Cybersecurity is fast becoming a critical business strategy - and if it’s not, it should be. Many businesses hold information that poses a significant risk to both businesses and their customers if the data they hold is not safeguarded from cybersecurity threats. 

The Australian Signals Directorate’s latest Cyber Threat Report reported that:

• There were 87,000 cybercrime cases across Australia last year.
• For small businesses, the average cost of a cyber incident is now approximately $49,000.

It is therefore important that business owners think about cybersecurity and things that they can implement to reduce their risk as business owners and employers.

People: The Biggest Cyber Risk

But where does your cyber strategy start, and how do you know what the risks are? The biggest risk to Australian businesses is their people. More than 85% of all cybersecurity incidents are caused by human error. The top three incident types all rely on staff and business decisions to gain access to systems, meaning it is more important than ever to conduct regular staff training. 

Business owners and their staff should be able to identify phishing attempts, understand what to look for in malicious emails and content, and know how to maintain healthy password practices.

Technology and Updates: Don’t Let Legacy Systems Create Weaknesses

Another considerable business risk is legacy hardware and software being used in the business environment. It might seem like a small frustration, turning your computer off for updates regularly, and using the latest versions of software, replacing hardware to align with required standards, but it works to close the gaps of security vulnerabilities. 

Visibility and Monitoring: Detecting Threats Early

Realistically, you cannot defend what you cannot see. An important safeguard is event logging, reporting and alerting being setup in your business environment. 

Setting up appropriate logging and alerts to ensure that you are notified when something risky, like logging in from Australia at 10am and Japan at 11am, is happening inside your environment. Understanding when unauthorised access to systems has occurred is critical in being able to then assess the potential scope of an incident, so it can then be managed.
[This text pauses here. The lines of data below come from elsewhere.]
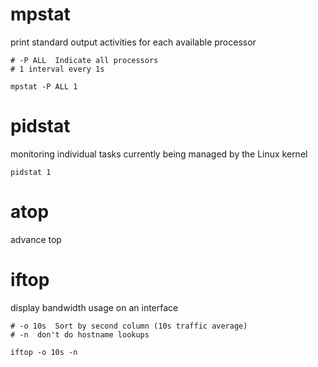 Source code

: 
# mpstat
print standard output activities for each available processor
```
# -P ALL  Indicate all processors
# 1 interval every 1s

mpstat -P ALL 1
```

# pidstat
monitoring individual tasks currently being managed by the Linux kernel
```
pidstat 1
```

# atop
advance top

# iftop
display bandwidth usage on an interface
```
# -o 10s  Sort by second column (10s traffic average)
# -n  don't do hostname lookups

iftop -o 10s -n
``` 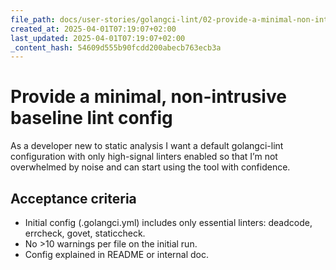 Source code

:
 ```yaml
---
file_path: docs/user-stories/golangci-lint/02-provide-a-minimal-non-intrusive-baseline-lint-config.md
created_at: 2025-04-01T07:19:07+02:00
last_updated: 2025-04-01T07:19:07+02:00
_content_hash: 54609d555b90fcdd200abecb763ecb3a
---
```


# Provide a minimal, non-intrusive baseline lint config
As a developer new to static analysis
I want a default golangci-lint configuration with only high-signal linters enabled
so that I’m not overwhelmed by noise and can start using the tool with confidence.

## Acceptance criteria
- Initial config (.golangci.yml) includes only essential linters: deadcode, errcheck, govet, staticcheck.
- No >10 warnings per file on the initial run.
- Config explained in README or internal doc.
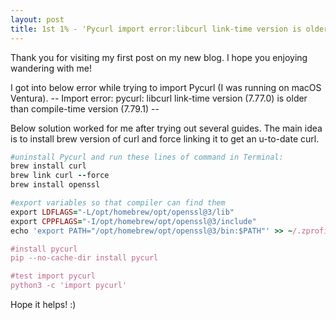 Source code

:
 ```yaml
---
layout: post
title: 1st 1% - 'Pycurl import error:libcurl link-time version is older than compile-time version'
---
```


Thank you for visiting my first post on my new blog. I hope you enjoying wandering with me!

I got into below error while trying to import Pycurl (I was running on macOS Ventura).
-- Import error: pycurl: libcurl link-time version (7.77.0) is older than compile-time version (7.79.1) --

Below solution worked for me after trying out several guides.
The main idea is to install brew version of curl and force linking it to get an u-to-date curl.

```ruby
#uninstall Pycurl and run these lines of command in Terminal:
brew install curl
brew link curl --force
brew install openssl

#export variables so that compiler can find them
export LDFLAGS="-L/opt/homebrew/opt/openssl@3/lib"
export CPPFLAGS="-I/opt/homebrew/opt/openssl@3/include"
echo 'export PATH="/opt/homebrew/opt/openssl@3/bin:$PATH"' >> ~/.zprofile

#install pycurl
pip --no-cache-dir install pycurl

#test import pycurl
python3 -c 'import pycurl'
```

Hope it helps! :)
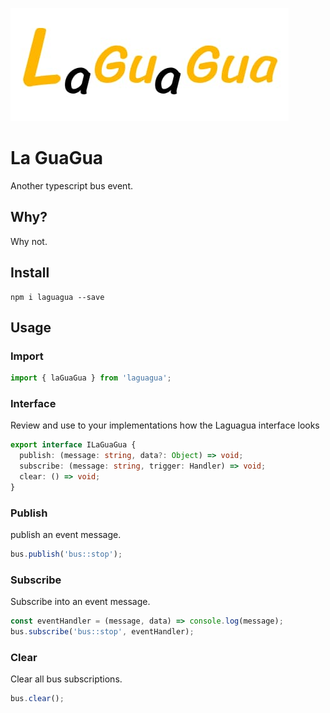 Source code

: ![logo](assets/img/logo.jpg)

# La GuaGua

Another typescript bus event.


## Why?

Why not.

## Install

```
npm i laguagua --save
```

## Usage

### Import

```typescript
import { laGuaGua } from 'laguagua';
```

### Interface
Review and use to your implementations how the Laguagua interface looks

```typescript
export interface ILaGuaGua {
  publish: (message: string, data?: Object) => void;
  subscribe: (message: string, trigger: Handler) => void;
  clear: () => void;
}
```

### Publish
publish an event message.

```typescript
bus.publish('bus::stop');
```

### Subscribe
Subscribe into an event message.

```typescript
const eventHandler = (message, data) => console.log(message);
bus.subscribe('bus::stop', eventHandler);
```

### Clear
Clear all bus subscriptions.

```typescript
bus.clear();
```
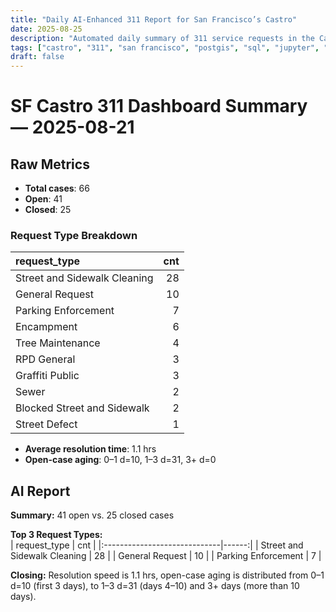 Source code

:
 ```yaml
---
title: "Daily AI-Enhanced 311 Report for San Francisco’s Castro"
date: 2025-08-25
description: "Automated daily summary of 311 service requests in the Castro neighborhood using Python, SQL, PostGIS and the smollm2:1.7b model via a local chat API."
tags: ["castro", "311", "san francisco", "postgis", "sql", "jupyter", "ai", "smollm2", "chat-api"]
draft: false
---
```


# SF Castro 311 Dashboard Summary — 2025-08-21

## Raw Metrics

- **Total cases**: 66
- **Open**:       41
- **Closed**:     25

### Request Type Breakdown

| request_type                 |   cnt |
|:-----------------------------|------:|
| Street and Sidewalk Cleaning |    28 |
| General Request              |    10 |
| Parking Enforcement          |     7 |
| Encampment                   |     6 |
| Tree Maintenance             |     4 |
| RPD General                  |     3 |
| Graffiti Public              |     3 |
| Sewer                        |     2 |
| Blocked Street and Sidewalk  |     2 |
| Street Defect                |     1 |

- **Average resolution time**: 1.1 hrs
- **Open-case aging**:           0–1 d=10, 1–3 d=31, 3+ d=0

## AI Report

**Summary:** 41 open vs. 25 closed cases

**Top 3 Request Types:**  
| request_type                 |   cnt |
|:-----------------------------|------:|
| Street and Sidewalk Cleaning |    28 |
| General Request              |    10 |
| Parking Enforcement          |     7 |

**Closing:** Resolution speed is 1.1 hrs, open-case aging is distributed from 0–1 d=10 (first 3 days), to 1–3 d=31 (days 4–10) and 3+ days (more than 10 days).
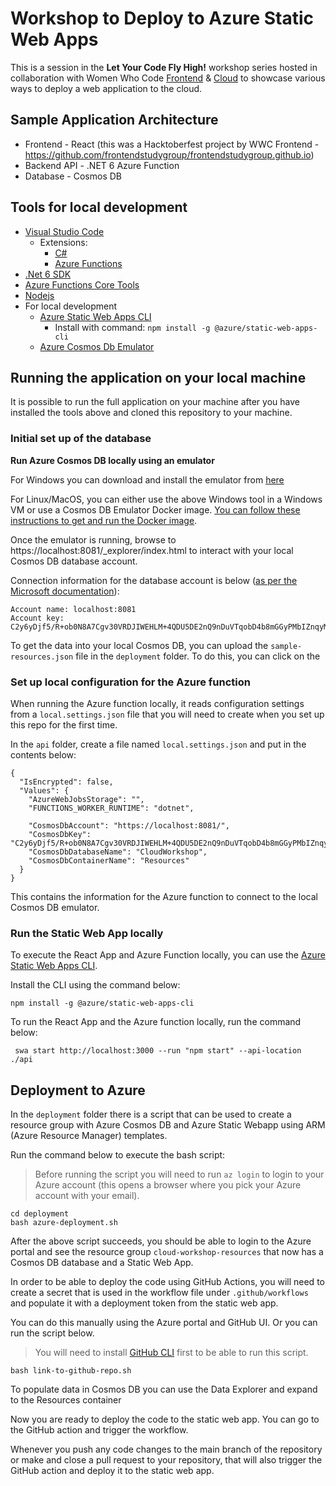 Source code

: # Workshop to Deploy to Azure Static Web Apps

This is a session in the **Let Your Code Fly High!** workshop series hosted in collaboration with Women Who Code [Frontend](https://www.womenwhocode.com/frontend) & [Cloud](https://www.womenwhocode.com/cloud) to showcase various ways to deploy a web application to the cloud.

## Sample Application Architecture

- Frontend - React (this was a Hacktoberfest project by WWC Frontend - https://github.com/frontendstudygroup/frontendstudygroup.github.io)
- Backend API - .NET 6 Azure Function
- Database - Cosmos DB

## Tools for local development

- [Visual Studio Code](https://code.visualstudio.com/)
    - Extensions:
        - [C#](https://marketplace.visualstudio.com/items?itemName=ms-dotnettools.csharp)
        - [Azure Functions](https://marketplace.visualstudio.com/items?itemName=ms-azuretools.vscode-azurefunctions)
- [.Net 6 SDK](https://dotnet.microsoft.com/en-us/download)
- [Azure Functions Core Tools](https://github.com/Azure/azure-functions-core-tools)
- [Nodejs](https://nodejs.org/en/)
- For local development 
    - [Azure Static Web Apps CLI](https://www.npmjs.com/package/@azure/static-web-apps-cli)
      - Install with command: `npm install -g @azure/static-web-apps-cli`
    - [Azure Cosmos Db Emulator](https://docs.microsoft.com/en-us/azure/cosmos-db/local-emulator?tabs=ssl-netstd21)

## Running the application on your local machine

It is possible to run the full application on your machine after you have installed the tools above and cloned this repository to your machine.

### Initial set up of the database

**Run Azure Cosmos DB locally using an emulator**

For Windows you can download and install the emulator from [here](https://docs.microsoft.com/en-us/azure/cosmos-db/local-emulator?tabs=ssl-netstd21)

For Linux/MacOS, you can either use the above Windows tool in a Windows VM or use a Cosmos DB Emulator Docker image. [You can follow these instructions to get and run the Docker image](https://docs.microsoft.com/en-us/azure/cosmos-db/linux-emulator?tabs=ssl-netstd21).

Once the emulator is running, browse to https://localhost:8081/_explorer/index.html to interact with your local Cosmos DB database account.

Connection information for the database account is below ([as per the Microsoft documentation](https://docs.microsoft.com/en-us/azure/cosmos-db/local-emulator?tabs=ssl-netstd21#authenticate-requests)):
```
Account name: localhost:8081
Account key: C2y6yDjf5/R+ob0N8A7Cgv30VRDJIWEHLM+4QDU5DE2nQ9nDuVTqobD4b8mGGyPMbIZnqyMsEcaGQy67XIw/Jw==
```

To get the data into your local Cosmos DB, you can upload the `sample-resources.json` file in the `deployment` folder. To do this, you can click on the 

### Set up local configuration for the Azure function

When running the Azure function locally, it reads configuration settings from a `local.settings.json` file that you will need to create when you set up this repo for the first time.

In the `api` folder, create a file named `local.settings.json` and put in the contents below:

```
{
  "IsEncrypted": false,
  "Values": {
    "AzureWebJobsStorage": "",
    "FUNCTIONS_WORKER_RUNTIME": "dotnet",

    "CosmosDbAccount": "https://localhost:8081/",
    "CosmosDbKey": "C2y6yDjf5/R+ob0N8A7Cgv30VRDJIWEHLM+4QDU5DE2nQ9nDuVTqobD4b8mGGyPMbIZnqyMsEcaGQy67XIw/Jw==",
    "CosmosDbDatabaseName": "CloudWorkshop",
    "CosmosDbContainerName": "Resources"
  }
}
```

This contains the information for the Azure function to connect to the local Cosmos DB emulator.

### Run the Static Web App locally

To execute the React App and Azure Function locally, you can use the [Azure Static Web Apps CLI](https://www.npmjs.com/package/@azure/static-web-apps-cli).

Install the CLI using the command below:
```
npm install -g @azure/static-web-apps-cli
```

To run the React App and the Azure function locally, run the command below:
```
 swa start http://localhost:3000 --run "npm start" --api-location ./api
```

## Deployment to Azure

In the `deployment` folder there is a script that can be used to create a resource group with Azure Cosmos DB and Azure Static Webapp using ARM (Azure Resource Manager) templates.

Run the command below to execute the bash script:
> Before running the script you will need to run `az login` to login to your Azure account (this opens a browser where you pick your Azure account with your email).

```
cd deployment
bash azure-deployment.sh
```

After the above script succeeds, you should be able to login to the Azure portal and see the resource group `cloud-workshop-resources` that now has a Cosmos DB database and a Static Web App.

In order to be able to deploy the code using GitHub Actions, you will need to create a secret that is used in the workflow file under `.github/workflows` and populate it with a deployment token from the static web app.

You can do this manually using the Azure portal and GitHub UI. Or you can run the script below.

> You will need to install [GitHub CLI](https://cli.github.com/) first to be able to run this script.

```
bash link-to-github-repo.sh
```

To populate data in Cosmos DB you can use the Data Explorer and expand to the Resources container 

Now you are ready to deploy the code to the static web app. You can go to the GitHub action and trigger the workflow. 

Whenever you push any code changes to the main branch of the repository or make and close a pull request to your repository, that will also trigger the GitHub action and deploy it to the static web app.

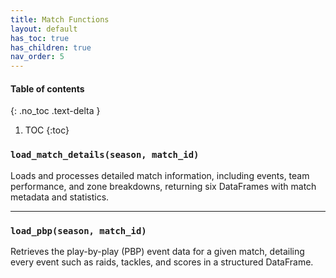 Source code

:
 ```yaml
---
title: Match Functions
layout: default
has_toc: true
has_children: true
nav_order: 5
---
```


#### Table of contents

{: .no_toc .text-delta }

1. TOC
{:toc}


### `load_match_details(season, match_id)`

Loads and processes detailed match information, including events, team performance, and zone breakdowns, returning six DataFrames with match metadata and statistics.

---

### `load_pbp(season, match_id)`

Retrieves the play-by-play (PBP) event data for a given match, detailing every event such as raids, tackles, and scores in a structured DataFrame.
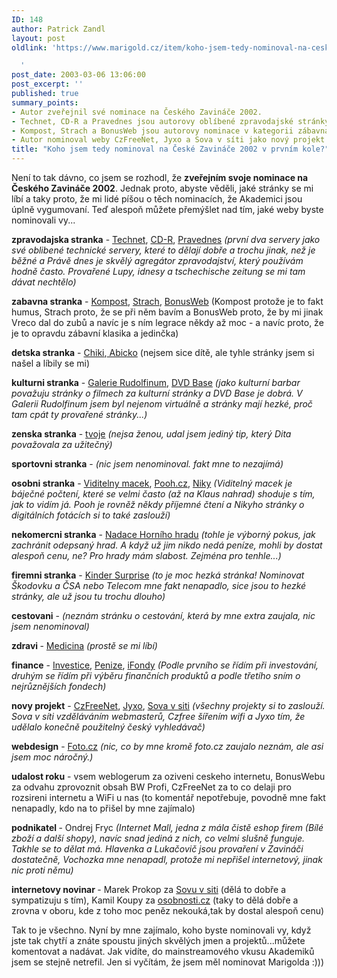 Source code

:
 ```yaml
---
ID: 148
author: Patrick Zandl
layout: post
oldlink: 'https://www.marigold.cz/item/koho-jsem-tedy-nominoval-na-ceske-zavinace-2002-v-prvnim-kole

  '
post_date: 2003-03-06 13:06:00
post_excerpt: ''
published: true
summary_points:
- Autor zveřejnil své nominace na Českého Zavináče 2002.
- Technet, CD-R a Pravednes jsou autorovy oblíbené zpravodajské stránky.
- Kompost, Strach a BonusWeb jsou autorovy nominace v kategorii zábavná stránka.
- Autor nominoval weby CzFreeNet, Jyxo a Sova v síti jako nový projekt.
title: "Koho jsem tedy nominoval na České Zavináče 2002 v prvním kole?"
---
```


<p>
Není to tak dávno, co jsem se rozhodl, že <STRONG>zveřejním svoje nominace na Českého Zavináče 2002</STRONG>. Jednak proto, abyste věděli, jaké stránky se mi líbí a taky proto, že mi lidé píšou o těch nominacích, že Akademici jsou úplně vygumovaní. Teď alespoň můžete přemýšlet nad tím, jaké weby byste nominovali vy...</p>

<p>
<STRONG>zpravodajska stranka</STRONG> - <A href="http://www.technet.cz/">Technet</A>, <A href="http://www.cdr.cz/">CD-R</A>, <A href="http://www.pravednes.cz/">Pravednes</A> <I>(první dva servery jako své oblibené technické servery, které to dělají dobře a trochu jinak, než je běžné a Právě dnes je skvělý agregátor zpravodajství, který používám hodně často. Provařené Lupy, idnesy a tschechische zeitung se mi tam dávat nechtělo)</I> </p>

<p>
<STRONG>zabavna stranka</STRONG> - <A href="http://www.kompost.cz/">Kompost</A>, <A href="http://www.strach.cz/">Strach</A>, <A href="http://www.bonusweb.cz/">BonusWeb</A> (Kompost protože je to fakt humus, Strach proto, že se při něm bavím a BonusWeb proto, že by mi jinak Vreco dal do zubů a navíc je s ním legrace někdy až moc - a navíc proto, že je to opravdu zábavní klasika a jedinčka) </p>

<p>
<STRONG>detska stranka</STRONG> - <A href="http://www.chiki.cz/">Chiki</A>,<A href="http://www.abicko.cz/"> Abicko</A> (nejsem sice dítě, ale tyhle stránky jsem si našel a líbily se mi) </p>

<p>
<STRONG>kulturni stranka</STRONG> - <A href="http://http://www.galerierudolfinum.cz/cs">Galerie Rudolfinum</A>, <A href="http://www.dvdbase.cz/">DVD Base</A> <I>(jako kulturní barbar považuju stránky o filmech za kulturní stránky a DVD Base je dobrá. V Galerii Rudolfinum jsem byl nejenom virtuálně a stránky mají hezké, proč tam cpát ty provařené stránky...)</I> </p>

<p>
<STRONG>zenska stranka</STRONG> - <A href="http://www.tvoje.cz/">tvoje</A> <I>(nejsa ženou, udal jsem jediný tip, který Dita považovala za užitečný)</I> </p>

<p>
<STRONG>sportovni stranka</STRONG> - <I>(nic jsem nenominoval. fakt mne to nezajímá)</I> </p>

<p>
<STRONG>osobni stranka</STRONG> - <A href="http://www.viditelnymacek.cz/">Viditelny macek</A>, <A href="http://www.pooh.cz/">Pooh.cz</A>, <A href="http://niky.continue.cz/">Niky</A> <I>(Viditelný macek je báječné počtení, které se velmi často (až na Klaus nahrad) shoduje s tím, jak to vidím já. Pooh je rovněž někdy příjemné čtení a Nikyho stránky o digitálních fotácích si to také zaslouží)</I> </p>

<p>
<STRONG>nekomercni stranka</STRONG> - <A href="http://http://www.sweb.cz/hornihrad/">Nadace Horního hradu</A> <I>(tohle je výborný pokus, jak zachránit odepsaný hrad. A když už jim nikdo nedá peníze, mohli by dostat alespoň cenu, ne? Pro hrady mám slabost. Zejména pro tenhle...)</I> </p>

<p>
<STRONG>firemni stranka</STRONG> - <A href="http://http://www.kinder.cz">Kinder Surprise</A> <I>(to je moc hezká stránka! Nominovat Škodovku a ČSA nebo Telecom mne fakt nenapadlo, sice jsou to hezké stránky, ale už jsou tu trochu dlouho)</I> </p>

<p>
<STRONG>cestovani</STRONG> - <I>(neznám stránku o cestování, která by mne extra zaujala, nic jsem nenominoval)</I> </p>

<p>
<STRONG>zdravi </STRONG>- <A href="http://http://www.medicina.cz/">Medicina</A> <I>(prostě se mi líbí)</I> </p>

<p>
<STRONG>finance</STRONG> - <A href="http://www.investice.cz/">Investice</A>, <A href="http://www.penize.cz/">Penize</A>, <A href="http://www.ifondy.cz/">iFondy</A> <I>(Podle prvního se řídím při investování, druhým se řídím při výběru finančních produktů a podle třetího sním o nejrůznějších fondech)</I> </p>

<p>
<STRONG>novy projekt</STRONG> - <A href="http://www.czfree.net/">CzFreeNet</A>, <A href="http://www.jyxo.cz/">Jyxo</A>, <A href="http://www.sovavsiti.cz">Sova v siti</A> <I>(všechny projekty si to zaslouží. Sova v síti vzděláváním webmasterů, Czfree šířením wifi a Jyxo tím, že udělalo konečně použitelný český vyhledávač)</I> </p>

<p>
<STRONG>webdesign</STRONG> - <A href="http://www.foto.cz/">Foto.cz</A> <I>(nic, co by mne kromě foto.cz zaujalo neznám, ale asi jsem moc náročný.)</I> </p>

<p>
<STRONG>udalost roku</STRONG> - vsem weblogerum za oziveni ceskeho internetu, BonusWebu za odvahu zprovoznit obsah BW Profi, CzFreeNet za to co delaji pro rozsireni internetu a WiFi u nas (to komentář nepotřebuje, povodně mne fakt nenapadly, kdo na to přišel by mne zajímalo) </p>

<p>
<STRONG>podnikatel </STRONG>- Ondrej Fryc <I>(Internet Mall, jedna z mála čistě eshop firem (Bílé zboží a další shopy), navíc snad jediná z nich, co velmi slušně funguje. Takhle se to dělat má. Hlavenka a Lukačovič jsou provaření v Zavináči dostatečně, Vochozka mne nenapadl, protože mi nepřišel internetový, jinak nic proti němu)</I> </p>

<p>
<STRONG>internetovy novinar </STRONG>- Marek Prokop za <A href="http://www.sovavsiti.cz">Sovu v siti</A> (dělá to dobře a sympatizuju s tím), Kamil Koupy za <A href="http://www.osobnosti.cz/">osobnosti.cz</A> (taky to dělá dobře a zrovna v oboru, kde z toho moc peněz nekouká,tak by dostal alespoň cenu) </p>

<p>
Tak to je všechno. Nyní by mne zajímalo, koho byste nominovali vy, když jste tak chytří a znáte spoustu jiných skvělých jmen a projektů...můžete komentovat a nadávat. Jak vidíte, do mainstreamového vkusu Akademiků jsem se stejně netrefil. Jen si vyčítám, že jsem měl nominovat Marigolda :)))</p>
The Importance of a Cyber Security Policy

A Cyber Security Policy might seem like another piece of paper, but it is critical in ensuring that business owners and their staff understand what needs to be done to protect the business’s devices and information. A good cybersecurity policy should outline:

• Technology and assets that need to be protected.
• Threats to those assets.
• Rules and controls for protecting those assets and the business.
• The type of information that employees can share.
• Acceptable use of devices and online materials.
• How to handle and store sensitive information.
• How to detect and respond to cybersecurity incidents.

Business.gov.au provides useful information on preparing a Cyber Security Policy for a business: https://business.gov.au/online-and-digital/cyber-security/create-a-cyber-security-policy

The Australian Signal Directorate also provides useful guides and checklists for small business owners in cybersecurity: https://www.cyber.gov.au/business-government/small-business-cyber-security/small-business-hub

ATO Recommendations

The ATO recently published an article on Cybersecurity best practices and practical tips for business owners. For business owners to help protect their employees, the ATO recommends that business owners talk to staff about:

• Setting up their myID - this is their digital armour when accessing ATO online services through myGov. Set it up to the highest identity strength; the higher the strength, the more protection.
• Downloading the ATO app - this manages their tax and super easily while receiving real-time alerts when changes are made to their account. If something doesn’t look right, they can lock their account instantly and follow the prompts to secure it.

To help protect their business, business owners should adopt a cyber safe culture with these simple habits:

• Keep devices updated - install software updates regularly to stay protected against the latest threats.
• Use strong, unique passphrases - combine four or more random words like 'ocean lamp tiger cloud' and add special characters or numbers for extra strength (avoid quotes, personal details or predictable phrases).
• Turn on multi-factor authentication (MFA) - this adds an extra layer of security to your accounts by requiring two or more forms of ID (like passphrases and biometrics).